Again, you may think that I over-exaggerate here. What’s the big deal, you say, when surgeons say internists wear flea collars (stethoscopes)? Or when Trump calls Mexicans criminals and rapists? When he calls women dogs, Miss Piggy, and Horseface, you say, it has no real effect. Sociology begs to differ. It is a slippery slope from thoughts to words to action, and Donald Trump has poured oil on the Slip ‘n’ Slide by the bucketful. Don’t believe me? How else could we countenance forcibly separating toddlers from their parents when they arrive on our doorstep, fleeing violence and seeking asylum, sending the children across our country and deporting the parents, with no intention of ever reuniting them? If that’s not dehumanization I don’t know what is.
Once again, Brené Brown says it much better than I:
Today we are edging closer and closer to a world where political and ideological discourse has become an exercise in dehumanization. And social media are the primary platforms for our dehumanizing behavior. On Twitter and Facebook we can rapidly push the people with whom we disagree into the dangerous territory of moral exclusion, with little to no accountability, and often in complete anonymity.
Here’s what I believe:
- When the president of the United States calls immigrants animals or talks about grabbing pussy, we should get chills down our spine and resistance flowing through our veins. When people call the president of the United States a pig, we should reject that language regardless of our politics and demand discourse that doesn’t make people subhuman.
- If you are offended or hurt when you hear Hillary Clinton or Maxine Waters called bitch, whore, or the c-word, you should be equally offended and hurt when you hear those same words used to describe Ivanka Trump, Kellyanne Conway, or Theresa May.
- If you’re offended by a meme of Trump Photoshopped to look like Hitler, then you shouldn’t have Obama Photoshopped to look like the Joker on your Facebook feed.
- When we hear people referred to as animals or aliens, we should immediately wonder, “Is this an attempt to reduce someone’s humanity so we can get away with hurting them or denying them basic human rights?”
When we engage in dehumanizing rhetoric or promote dehumanizing images, we diminish our own humanity in the process. When we reduce immigrants to animals… it says nothing at all about the people we’re attacking. It does, however, say volumes about who we are and our integrity.
Dehumanizing and holding people accountable are mutually exclusive.
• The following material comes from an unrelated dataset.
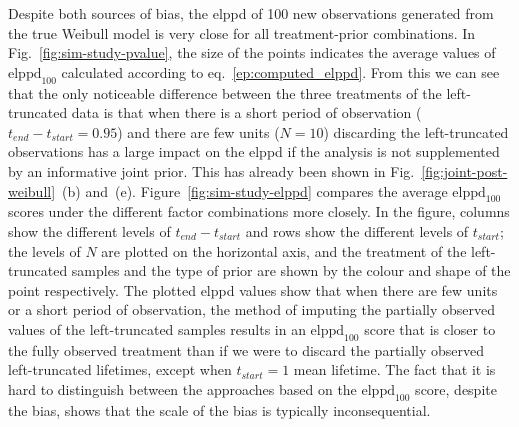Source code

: Despite both sources of bias, the elppd of 100 new observations generated from the true Weibull model is very close for all treatment-prior combinations. In Fig.~\ref{fig:sim-study-pvalue}, the size of the points indicates the average values of $\text{elppd}_{100}$ calculated according to eq.~\eqref{ep:computed_elppd}. From this we can see that the only noticeable difference between the three treatments of the left-truncated data is that when there is a short period of observation ($t_{end} - t_{start} = 0.95$) and there are few units ($N = 10$) discarding the left-truncated observations has a large impact on the elppd if the analysis is not supplemented by an informative joint prior. This has already been shown in Fig.~\ref{fig:joint-post-weibull}~(b) and~(e). Figure~\ref{fig:sim-study-elppd} compares the average $\text{elppd}_{100}$ scores under the different factor combinations more closely. In the figure, columns show the different levels of $t_{end} - t_{start}$ and rows show the different levels of $t_{start}$; the levels of $N$ are plotted on the horizontal axis, and the treatment of the left-truncated samples and the type of prior are shown by the colour and shape of the point respectively. The plotted elppd values show that when there are few units or a short period of observation, the method of imputing the partially observed values of the left-truncated samples results in an $\text{elppd}_{100}$ score that is closer to the fully observed treatment than if we were to discard the partially observed left-truncated lifetimes, except when $t_{start} = 1$ mean lifetime. The fact that it is hard to distinguish between the approaches based on the $\text{elppd}_{100}$ score, despite the bias, shows that the scale of the bias is typically inconsequential.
Humiliation and dehumanizing are not accountability or social justice tools, they’re emotional off-loading at best, emotional self-indulgence at worst. And if our faith asks us to find the face of God in everyone we meet, that should include the politicians, media, and strangers on Twitter with whom we most violently disagree. When we desecrate their divinity, we desecrate our own, and we betray our humanity.
So I resolve to stop participating in the erosion of humanity. When I hear dehumanizing language from anywhere, especially among my own tribes, I must resist the urge to respond in kind. I will look for opportunities to call it out. It is so damn hard, I feel so often like a pressure cooker waiting for the valve to release. So I must practice patience, kindness, mindfulness, deep breathing, and all of the habits I reviewed here yesterday. I must find it in myself to always hold another’s humanity as sacred as my own, even (especially?) the people I despise the most. It will be a lifelong exercise in discipline and agape love. As the Obamas teach us, we must stay Fired Up, Go High, and Be the Change. I can do this. Donald Trump is a human being.
Every word you say is absolutely right. I recall, not so long ago, listening to a pundit who said, “One could almost feel sorry for Trump–if he weren’t so dangerous. I connect that thought with another interesting insight, again, I’m not sure who said it, but the observation was that if Trump were not POTUS, he would be a boring footnote on the back page. But, he is POTUS.
I literally had to cut back on watching the online news, MSNBC and CNN because I had gotten to the point of not being able to sleep at night. I was either too upset or too nervous or both. I told my wife, Sadako, who still has family in Japan, that if the Dems don’t win back the house, I thought we should seriously consider leaving the US.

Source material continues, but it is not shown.